#### ABOUT THIS TASK
What you print should match the entries exactly, only without the pictures.
━━━ SUPPLIED RECORDS
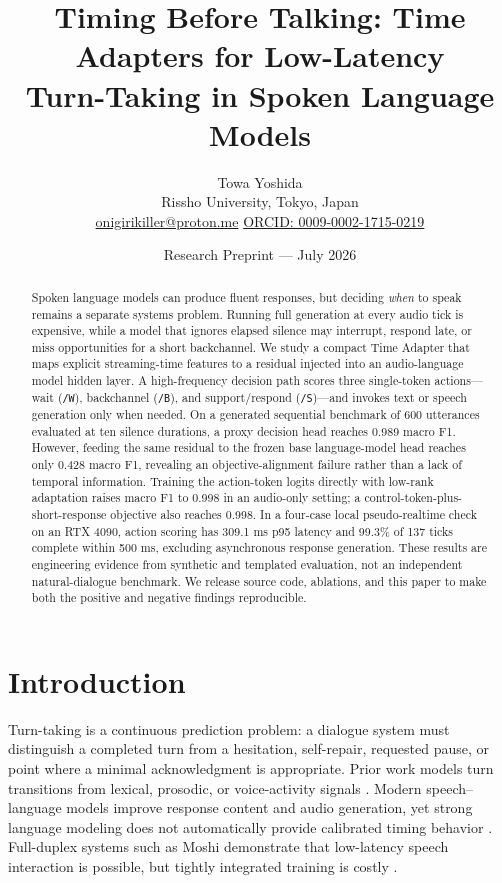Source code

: \documentclass[10pt,twocolumn]{article}
\title{\vspace{-1.4em}\textbf{Timing Before Talking: Time Adapters for Low-Latency\\Turn-Taking in Spoken Language Models}}
\author{Towa Yoshida\\
Rissho University, Tokyo, Japan\\
\href{mailto:onigirikiller@proton.me}{onigirikiller@proton.me}\quad
\href{https://orcid.org/0009-0002-1715-0219}{ORCID: 0009-0002-1715-0219}}
\date{Research Preprint --- July 2026}
\newcommand{\adapter}{Time Adapter}
\newcommand{\code}[1]{\texttt{#1}}
\begin{document}
\maketitle

\begin{abstract}
Spoken language models can produce fluent responses, but deciding \emph{when} to speak remains a separate systems problem. Running full generation at every audio tick is expensive, while a model that ignores elapsed silence may interrupt, respond late, or miss opportunities for a short backchannel. We study a compact \adapter{} that maps explicit streaming-time features to a residual injected into an audio-language model hidden layer. A high-frequency decision path scores three single-token actions---wait (\code{/W}), backchannel (\code{/B}), and support/respond (\code{/S})---and invokes text or speech generation only when needed. On a generated sequential benchmark of 600 utterances evaluated at ten silence durations, a proxy decision head reaches 0.989 macro F1. However, feeding the same residual to the frozen base language-model head reaches only 0.428 macro F1, revealing an objective-alignment failure rather than a lack of temporal information. Training the action-token logits directly with low-rank adaptation raises macro F1 to 0.998 in an audio-only setting; a control-token-plus-short-response objective also reaches 0.998. In a four-case local pseudo-realtime check on an RTX 4090, action scoring has 309.1 ms p95 latency and 99.3\% of 137 ticks complete within 500 ms, excluding asynchronous response generation. These results are engineering evidence from synthetic and templated evaluation, not an independent natural-dialogue benchmark. We release source code, ablations, and this paper to make both the positive and negative findings reproducible.
\end{abstract}

\section{Introduction}

Turn-taking is a continuous prediction problem: a dialogue system must distinguish a completed turn from a hesitation, self-repair, requested pause, or point where a minimal acknowledgment is appropriate. Prior work models turn transitions from lexical, prosodic, or voice-activity signals \cite{skantze2017continuous,ekstedt2020turngpt,ekstedt2022vap,leishman2026lexical}. Modern speech--language models improve response content and audio generation, yet strong language modeling does not automatically provide calibrated timing behavior \cite{umair2024when}. Full-duplex systems such as Moshi demonstrate that low-latency speech interaction is possible, but tightly integrated training is costly \cite{defossez2024moshi}.
\end{document}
━━━━━━
#### EXERCISE OUTPUT
Source code

: \documentclass[10pt,twocolumn]{article}
\title{\vspace{-1.4em}\textbf{Timing Before Talking: Time Adapters for Low-Latency\\Turn-Taking in Spoken Language Models}}
\author{Towa Yoshida\\
Rissho University, Tokyo, Japan\\
\href{mailto:onigirikiller@proton.me}{onigirikiller@proton.me}\quad
\href{https://orcid.org/0009-0002-1715-0219}{ORCID: 0009-0002-1715-0219}}
\date{Research Preprint --- July 2026}
\newcommand{\adapter}{Time Adapter}
\newcommand{\code}[1]{\texttt{#1}}
\begin{document}
\maketitle

\begin{abstract}
Spoken language models can produce fluent responses, but deciding \emph{when} to speak remains a separate systems problem. Running full generation at every audio tick is expensive, while a model that ignores elapsed silence may interrupt, respond late, or miss opportunities for a short backchannel. We study a compact \adapter{} that maps explicit streaming-time features to a residual injected into an audio-language model hidden layer. A high-frequency decision path scores three single-token actions---wait (\code{/W}), backchannel (\code{/B}), and support/respond (\code{/S})---and invokes text or speech generation only when needed. On a generated sequential benchmark of 600 utterances evaluated at ten silence durations, a proxy decision head reaches 0.989 macro F1. However, feeding the same residual to the frozen base language-model head reaches only 0.428 macro F1, revealing an objective-alignment failure rather than a lack of temporal information. Training the action-token logits directly with low-rank adaptation raises macro F1 to 0.998 in an audio-only setting; a control-token-plus-short-response objective also reaches 0.998. In a four-case local pseudo-realtime check on an RTX 4090, action scoring has 309.1 ms p95 latency and 99.3\% of 137 ticks complete within 500 ms, excluding asynchronous response generation. These results are engineering evidence from synthetic and templated evaluation, not an independent natural-dialogue benchmark. We release source code, ablations, and this paper to make both the positive and negative findings reproducible.
\end{abstract}

\section{Introduction}

Turn-taking is a continuous prediction problem: a dialogue system must distinguish a completed turn from a hesitation, self-repair, requested pause, or point where a minimal acknowledgment is appropriate. Prior work models turn transitions from lexical, prosodic, or voice-activity signals \cite{skantze2017continuous,ekstedt2020turngpt,ekstedt2022vap,leishman2026lexical}. Modern speech--language models improve response content and audio generation, yet strong language modeling does not automatically provide calibrated timing behavior \cite{umair2024when}. Full-duplex systems such as Moshi demonstrate that low-latency speech interaction is possible, but tightly integrated training is costly \cite{defossez2024moshi}.
\end{document}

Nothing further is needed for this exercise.